Attribution
Page 6
The children raucously shouted checking personal RFID beacons flashing in a rainbow of colors under their skin where vaccines were once given. Though BioIDs were not required by the government for all citizens except for certain segments of the at-risk population, aggressive programs were in place to move the public in that direction.
“Remember, kids, only children with UniKids Club Safety Beacons are eligible. If your family didn’t follow the surgeon general’s health and safety guidelines by first deadline, then shame on you, you are not eligible to play. Get ready!”
Dean warily bent over two cute baby skunks eagerly looking back at him from a crate at the final baby animal station. He was to go live for PNN as soon as one of the children’s safety beacons matched the RFID tagged skunks.
“Don’t worry, their scent glands were removed,” said a young woman in khaki with a grin.
A disqualified brother and sister, maybe ten and five years old hung their disgraced heads as they slowly walked past Dean without so much as a curious glance his way.
The little boy grabbed his sister’s hand protectively. “Daddy was right.”
“Hey, would you two like to pet baby skunks?” called Dean.
“Nope,” said the boy lifting his chin proudly into the air. “Not for nothing. Come on, Audrey.”
Dean was curious, “Wait. Mind if I ask what your daddy was right about?”
“Them.” He nodded his head at Studebaker and Kingston. “Buncha neophytes who don’t know they sold their soul to the devil.”
The boy’s comment made Dean smile enough to show teeth. He once knew someone who liked to buck the system.
Dean stood up. “Come here a sec.”
The children froze and looked at one another, unsure what to do.

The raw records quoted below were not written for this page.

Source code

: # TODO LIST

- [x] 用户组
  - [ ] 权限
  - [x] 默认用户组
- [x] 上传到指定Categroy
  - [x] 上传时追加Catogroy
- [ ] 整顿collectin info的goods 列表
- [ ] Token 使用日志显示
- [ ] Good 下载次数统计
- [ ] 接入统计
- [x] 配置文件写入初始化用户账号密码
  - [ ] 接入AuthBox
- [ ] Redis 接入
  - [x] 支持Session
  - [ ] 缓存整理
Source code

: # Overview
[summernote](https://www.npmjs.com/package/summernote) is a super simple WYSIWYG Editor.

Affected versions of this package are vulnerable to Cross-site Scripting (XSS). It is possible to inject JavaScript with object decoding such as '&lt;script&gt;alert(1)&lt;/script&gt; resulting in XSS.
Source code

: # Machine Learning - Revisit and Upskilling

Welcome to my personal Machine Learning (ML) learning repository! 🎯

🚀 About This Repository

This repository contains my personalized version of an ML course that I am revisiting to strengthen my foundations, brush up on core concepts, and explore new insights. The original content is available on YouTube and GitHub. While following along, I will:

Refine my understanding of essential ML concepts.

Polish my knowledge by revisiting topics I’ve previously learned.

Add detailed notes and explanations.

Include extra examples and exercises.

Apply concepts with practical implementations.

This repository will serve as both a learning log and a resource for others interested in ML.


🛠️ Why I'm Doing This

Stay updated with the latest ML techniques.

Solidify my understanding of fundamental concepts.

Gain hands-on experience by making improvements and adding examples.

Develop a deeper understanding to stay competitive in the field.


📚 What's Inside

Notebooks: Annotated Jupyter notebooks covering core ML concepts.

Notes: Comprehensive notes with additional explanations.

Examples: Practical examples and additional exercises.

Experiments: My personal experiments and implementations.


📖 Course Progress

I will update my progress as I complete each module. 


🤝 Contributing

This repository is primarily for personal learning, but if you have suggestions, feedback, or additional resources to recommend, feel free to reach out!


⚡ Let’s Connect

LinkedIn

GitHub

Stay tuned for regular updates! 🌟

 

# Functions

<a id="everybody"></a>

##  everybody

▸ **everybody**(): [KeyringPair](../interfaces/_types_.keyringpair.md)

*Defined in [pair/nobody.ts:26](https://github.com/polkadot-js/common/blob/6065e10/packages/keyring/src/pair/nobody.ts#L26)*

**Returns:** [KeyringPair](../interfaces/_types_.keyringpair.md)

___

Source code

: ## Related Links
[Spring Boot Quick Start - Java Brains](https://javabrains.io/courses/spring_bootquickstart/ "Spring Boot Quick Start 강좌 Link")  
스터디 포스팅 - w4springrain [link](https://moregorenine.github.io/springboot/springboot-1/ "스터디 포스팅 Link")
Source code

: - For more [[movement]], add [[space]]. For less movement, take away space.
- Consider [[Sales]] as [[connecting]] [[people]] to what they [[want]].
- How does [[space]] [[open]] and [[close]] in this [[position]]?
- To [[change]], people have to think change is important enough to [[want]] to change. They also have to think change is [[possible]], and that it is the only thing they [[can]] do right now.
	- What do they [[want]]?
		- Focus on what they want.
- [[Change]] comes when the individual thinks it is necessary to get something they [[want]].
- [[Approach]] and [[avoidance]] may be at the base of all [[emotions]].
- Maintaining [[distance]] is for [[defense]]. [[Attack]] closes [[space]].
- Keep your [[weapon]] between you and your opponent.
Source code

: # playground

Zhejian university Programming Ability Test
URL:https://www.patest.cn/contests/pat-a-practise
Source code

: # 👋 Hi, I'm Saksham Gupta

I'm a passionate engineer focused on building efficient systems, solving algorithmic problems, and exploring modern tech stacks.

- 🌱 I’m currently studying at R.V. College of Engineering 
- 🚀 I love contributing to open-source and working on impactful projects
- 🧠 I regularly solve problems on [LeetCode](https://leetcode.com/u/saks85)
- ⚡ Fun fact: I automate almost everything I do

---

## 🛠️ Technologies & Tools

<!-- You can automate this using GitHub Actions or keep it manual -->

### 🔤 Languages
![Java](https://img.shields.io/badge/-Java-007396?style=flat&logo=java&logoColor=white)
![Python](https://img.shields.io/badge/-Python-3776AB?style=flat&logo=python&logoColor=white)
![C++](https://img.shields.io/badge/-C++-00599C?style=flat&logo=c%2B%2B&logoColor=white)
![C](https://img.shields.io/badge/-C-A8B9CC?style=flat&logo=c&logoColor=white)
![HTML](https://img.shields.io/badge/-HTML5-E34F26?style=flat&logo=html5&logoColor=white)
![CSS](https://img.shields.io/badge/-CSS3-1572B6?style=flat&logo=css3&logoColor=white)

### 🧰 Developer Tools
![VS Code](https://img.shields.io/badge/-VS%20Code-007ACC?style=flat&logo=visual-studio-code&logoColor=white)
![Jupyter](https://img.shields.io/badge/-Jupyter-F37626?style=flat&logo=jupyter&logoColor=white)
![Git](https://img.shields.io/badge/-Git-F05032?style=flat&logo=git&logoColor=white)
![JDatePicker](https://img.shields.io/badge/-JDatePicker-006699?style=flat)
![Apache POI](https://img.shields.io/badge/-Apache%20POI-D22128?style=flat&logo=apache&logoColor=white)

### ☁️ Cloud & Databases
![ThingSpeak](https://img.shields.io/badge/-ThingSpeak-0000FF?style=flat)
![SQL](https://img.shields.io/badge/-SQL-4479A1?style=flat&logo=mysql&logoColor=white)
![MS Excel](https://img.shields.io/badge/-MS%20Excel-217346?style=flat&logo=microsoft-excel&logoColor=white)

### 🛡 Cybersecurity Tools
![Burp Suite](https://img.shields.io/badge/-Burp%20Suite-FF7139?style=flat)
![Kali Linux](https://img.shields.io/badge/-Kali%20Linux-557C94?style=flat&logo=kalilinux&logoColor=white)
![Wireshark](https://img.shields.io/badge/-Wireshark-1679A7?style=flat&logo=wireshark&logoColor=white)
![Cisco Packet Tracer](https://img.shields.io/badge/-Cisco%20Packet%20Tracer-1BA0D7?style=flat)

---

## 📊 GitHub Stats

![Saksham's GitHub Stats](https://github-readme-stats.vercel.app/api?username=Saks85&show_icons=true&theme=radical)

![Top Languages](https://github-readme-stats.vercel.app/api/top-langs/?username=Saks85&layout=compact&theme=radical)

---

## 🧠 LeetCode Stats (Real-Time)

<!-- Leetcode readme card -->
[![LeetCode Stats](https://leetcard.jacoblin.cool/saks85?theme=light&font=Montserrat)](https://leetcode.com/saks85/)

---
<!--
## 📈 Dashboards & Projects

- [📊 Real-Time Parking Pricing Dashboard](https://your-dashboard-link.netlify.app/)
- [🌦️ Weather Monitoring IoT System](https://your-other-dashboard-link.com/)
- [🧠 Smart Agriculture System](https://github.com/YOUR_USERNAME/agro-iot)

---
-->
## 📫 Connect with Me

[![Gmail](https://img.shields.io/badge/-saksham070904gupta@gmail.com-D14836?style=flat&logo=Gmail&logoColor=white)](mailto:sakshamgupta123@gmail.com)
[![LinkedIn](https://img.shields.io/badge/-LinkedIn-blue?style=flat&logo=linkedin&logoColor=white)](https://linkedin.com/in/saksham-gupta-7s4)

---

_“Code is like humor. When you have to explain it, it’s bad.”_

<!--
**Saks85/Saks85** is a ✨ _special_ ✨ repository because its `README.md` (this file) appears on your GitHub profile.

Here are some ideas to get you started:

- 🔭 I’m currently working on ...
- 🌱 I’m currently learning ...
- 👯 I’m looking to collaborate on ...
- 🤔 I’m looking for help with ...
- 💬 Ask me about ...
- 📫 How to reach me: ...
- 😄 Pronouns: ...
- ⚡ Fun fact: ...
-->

“Come on. I don’t bite, and I promise these two little guys, or girls, will behave. Rainbow promise.” Not far away, Dean heard several blows of an elephant trunk and scrambling children in a full charge. “Hurry!”
A tentative step was enough for Dean to pull out a lifetime family pass from his pant pocket. When he did, his Ganesha elephant came out with it, hitting the ground before bouncing. “You listen to your daddy once in a while. Not every time but give your daddy a chance.”
A tall, slender Chinese man in his military dress uniform, General Chen’s bodyguard, was faster than Dean, handing the confused children two lifetime family passes. “Compliments of the Chinese government.”
“Thanks, China man!” Wide-eyed, the brother and sister ran off before anything weirder could happen.
The bodyguard continued his descent to pick something up off the ground. He reached out, palming it to Dean. Looking directly into Dean’s eyes, “I believe you dropped this.”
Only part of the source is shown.